I can only think that the property needs a fair bit of capex or that the lease is expiring soon, as that acquisition price doesn’t make sense in any other context. The announcement isn’t explicit on this though, with only a passing mention of future value creation opportunities linked to vacant space, environmental ratings and future development.

When you’re buying on a yield of 13.9%, you don’t need to worry about future value creation. The deal itself is creating value!

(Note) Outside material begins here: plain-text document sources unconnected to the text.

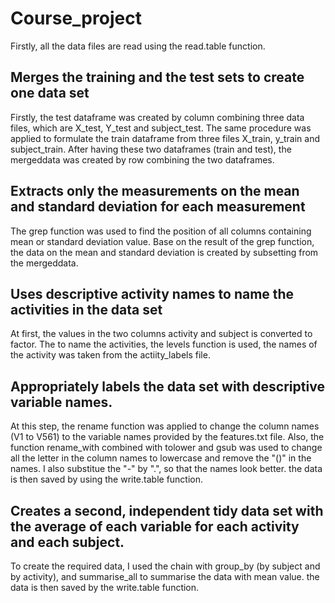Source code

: # Course_project
Firstly, all the data files are read using the read.table function.
## Merges the training and the test sets to create one data set
Firstly, the test dataframe was created by column combining three data files, which are X_test, Y_test and subject_test. The same procedure was applied to formulate the train dataframe from three files X_train, y_train and subject_train. After having these two dataframes (train and test), the mergeddata was created by row combining the two dataframes.
## Extracts only the measurements on the mean and standard deviation for each measurement
The grep function was used to find the position of all columns containing mean or standard deviation value. Base on the result of the grep function, the data on the mean and standard deviation is created by subsetting from the mergeddata.
## Uses descriptive activity names to name the activities in the data set
At first, the values in the two columns activity and subject is converted to factor. The to name the activities, the levels function is used, the names of the activity was taken from the actiity_labels file.
## Appropriately labels the data set with descriptive variable names.
At this step, the rename function was applied to change the column names (V1 to V561) to the variable names provided by the features.txt file. Also, the function rename_with combined with tolower and gsub was used to change all the letter in the column names to lowercase and remove the "()" in the names. I also substitue the "-" by ".", so that the names look better.
the data is then saved by using the write.table function.
## Creates a second, independent tidy data set with the average of each variable for each activity and each subject.
To create the required data, I used the chain with group_by (by subject and by activity), and summarise_all to summarise the data with mean value.
the data is then saved by the write.table function.
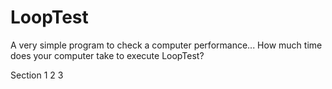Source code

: # LoopTest
A very simple program to check a computer performance...
How much time does your computer take to execute LoopTest?

Section 1
2
3
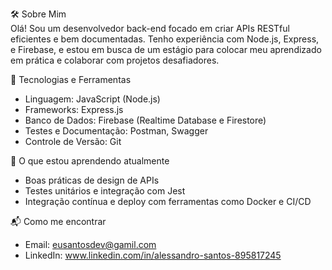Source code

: 🛠️ Sobre Mim  
Olá! Sou um desenvolvedor back-end focado em criar APIs RESTful eficientes e bem documentadas. Tenho experiência com Node.js, Express, e Firebase, e estou em busca de um estágio para colocar meu aprendizado em prática e colaborar com projetos desafiadores.  

📌 Tecnologias e Ferramentas  
- Linguagem: JavaScript (Node.js)  
- Frameworks: Express.js  
- Banco de Dados: Firebase (Realtime Database e Firestore)  
- Testes e Documentação: Postman, Swagger  
- Controle de Versão: Git  

🌱 O que estou aprendendo atualmente  
- Boas práticas de design de APIs  
- Testes unitários e integração com Jest  
- Integração contínua e deploy com ferramentas como Docker e CI/CD  

📬 Como me encontrar  
- Email: eusantosdev@gamil.com
- LinkedIn: www.linkedin.com/in/alessandro-santos-895817245  
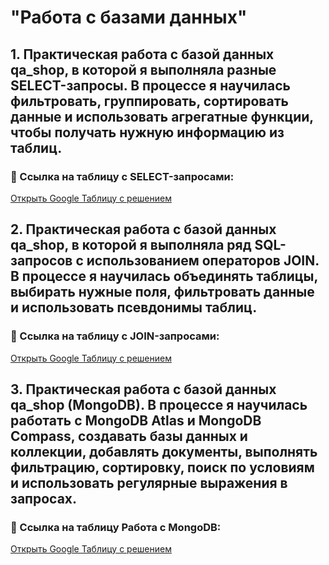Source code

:# "Работа с базами данных"

## 1. Практическая работа с базой данных qa_shop, в которой я выполняла разные SELECT-запросы. В процессе я научилась фильтровать, группировать, сортировать данные и использовать агрегатные функции, чтобы получать нужную информацию из таблиц.
### 📄 Ссылка на таблицу с SELECT-запросами:
[Открыть Google Таблицу с решением](https://docs.google.com/spreadsheets/d/1PTKPpewaRTDfAAeyUrmmzPnYrqAGzdx3v74XgjXMsPI/edit?gid=0#gid=0)

## 2. Практическая работа с базой данных qa_shop, в которой я выполняла ряд SQL-запросов с использованием операторов JOIN.  В процессе я научилась объединять таблицы, выбирать нужные поля, фильтровать данные и использовать псевдонимы таблиц.
### 📄 Ссылка на таблицу с JOIN-запросами:
[Открыть Google Таблицу с решением](https://docs.google.com/spreadsheets/d/1dJnF3n4-INmA-UEGXF-a0GsIXy9hqn1aj1hN6U6ipaA/edit?gid=0#gid=0)

## 3. Практическая работа с базой данных qa_shop (MongoDB). В процессе я научилась работать с MongoDB Atlas и MongoDB Compass, создавать базы данных и коллекции, добавлять документы, выполнять фильтрацию, сортировку, поиск по условиям и использовать регулярные выражения в запросах.
### 📄 Ссылка на таблицу Работа с MongoDB:
[Открыть Google Таблицу с решением](https://docs.google.com/spreadsheets/d/1LQDid0m84Qxf7lSKZSDliKyyEKSQ7OCDt-NlFZMZGhQ/edit?gid=0#gid=0)
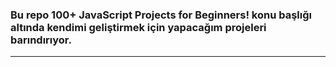 ### Bu repo 100+ JavaScript Projects for Beginners! konu başlığı altında kendimi geliştirmek için yapacağım projeleri barındırıyor.

---


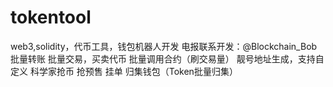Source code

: # tokentool
web3,solidity，代币工具，钱包机器人开发
电报联系开发：@Blockchain_Bob
批量转账 批量交易，买卖代币 批量调用合约（刷交易量） 靓号地址生成，支持自定义 科学家抢币 抢预售 挂单 归集钱包（Token批量归集）
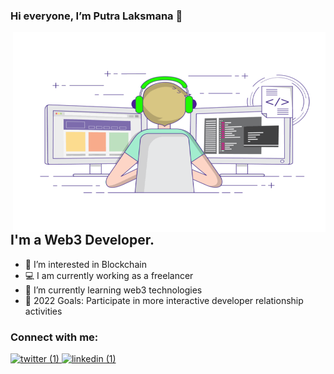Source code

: ### Hi everyone, I’m Putra Laksmana 👋

 <img align="right" alt="GIF" src="https://github.com/PutraLaksmana/PutraLaksmana/blob/main/coding%20life%20style.gif?raw=true" width="500" height="320" />

## I'm a Web3 Developer.

- 👀 I’m interested in Blockchain
- 💻 I am currently working as a freelancer
- 🌱 I’m currently learning  web3 technologies
- 🥅 2022 Goals: Participate in more interactive developer relationship activities

### Connect with me:
[![twitter (1)](https://user-images.githubusercontent.com/92698143/187579971-bb9ab2cb-42ed-489f-b476-010ce041e6d1.png)
](https://twitter.com/putralaksmana_)
[![linkedin (1)](https://user-images.githubusercontent.com/92698143/187579842-33eade9f-5644-426d-83f5-d97dd36a3d7d.png)
](https://www.linkedin.com/in/putra-laksmana-8b6079190/)

<br />

<!---
PutraLaksmana/PutraLaksmana is a ✨ special ✨ repository because its `README.md` (this file) appears on your GitHub profile.
You can click the Preview link to take a look at your changes.
--->
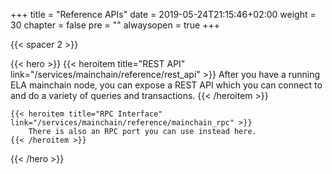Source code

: +++
title = "Reference APIs"
date = 2019-05-24T21:15:46+02:00
weight = 30
chapter = false
pre = ""
alwaysopen = true
+++

{{< spacer 2 >}}

{{< hero >}}
    {{< heroitem title="REST API" link="/services/mainchain/reference/rest_api" >}}
        After you have a running ELA mainchain node, you can expose a REST API which you can connect to 
        and do a variety of queries and transactions.
    {{< /heroitem >}}

    {{< heroitem title="RPC Interface" link="/services/mainchain/reference/mainchain_rpc" >}}
        There is also an RPC port you can use instead here.
    {{< /heroitem >}}
{{< /hero >}}

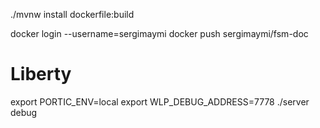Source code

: ./mvnw install dockerfile:build

docker login --username=sergimaymi
docker push sergimaymi/fsm-doc


Liberty
======
export PORTIC_ENV=local
export WLP_DEBUG_ADDRESS=7778
./server debug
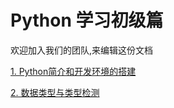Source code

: # Python 学习初级篇

欢迎加入我们的团队,来编辑这份文档

[1. Python简介和开发环境的搭建](https://leagueoflearningpython.github.io/Part_0/docs/BuildingtheDevelopmentEnvironment)

[2. 数据类型与类型检测](https://leagueoflearningpython.github.io/Part_0/docs/DataTypeAndTypeTest)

It’s just a pity that the deal is only sized at £5.7 million, which makes it much smaller than the €20.4 million Reinsberg deal that was at a far less lucrative yield.


Nibbles:

  • Director dealings:
    • An entity associated with Michiel le Roux, co-founder of Capitec (JSE: CPI), has added another 100,000 Capitec shares to a hedging transaction that goes back to August 2021. The original transaction covered 330,000 shares and there was a further transaction in November 2024 for 95,000 shares. The new structure includes put options at strike prices of R2,660 and R2,811 per share (depending on which tranche) and call options at R3,643 (it sounds like that call option strike now applies to all the shares from November 2024 and this tranche). For reference, the current spot price is R3,118.
  • Although I usually don’t comment on changes to stakes held by asset management firms in listed companies, I think there’s enough noise around Renergen (JSE: REN) to warrant a mention that Mazi Asset Management has upped its stake from 9.21% to 13.53%. Mazi are either going to look like heroes or fools here, as this is about as risky as it gets right now. Hopefully it will be the former!
  • It’s not absolutely clear at this stage whether Emira Property (JSE: EMI) will still going ahead with the second tranche of a deal with DL Invest Group in Poland. The date for delivery of the subscription notice has been pushed out to 28 March 2025, failing which it will lapse. To get that done, Emira needs to release a Category 1 circular, which requires a lot of financial information. Emira is trying to finalise the circular and meet the deadline, so for now at least there’s still a willingness from the company to push through. This is also of relevance for Castleview (JSE: CVW) shareholders, as Castleview holds 59.3% in Emira.
  • In very sad news from Harmony (JSE: HAR), there have been two separate loss-of-life incidents leading to five employees passing away. Two were involved in a mining incident at Doornkop Mine in Soweto and three in a fall of ground incident at Joel Mine in the Free State. These are obviously unrelated incidents and they show how much danger there still is in mining.
  • Sebata Holdings (JSE: SEB) finally released earnings for the six months to September. Revenue was R84 million and the headline loss per share was 0.13 cents, which is better than the loss of 9.91 cents in the comparable period.
  • There’s been a substantial change to the shareholder register at South Ocean Holdings (JSE: SOH). Metallic City International Limited sold its 20.19% shareholding to SAF Metal Holdings LLC, a US company. Will there be more action here? Only time will tell.
  • Oando (JSE: OAO) is executing what sounds like a scrip distribution based on one new share for every twelve held. There are two tranches, the first of which is this month.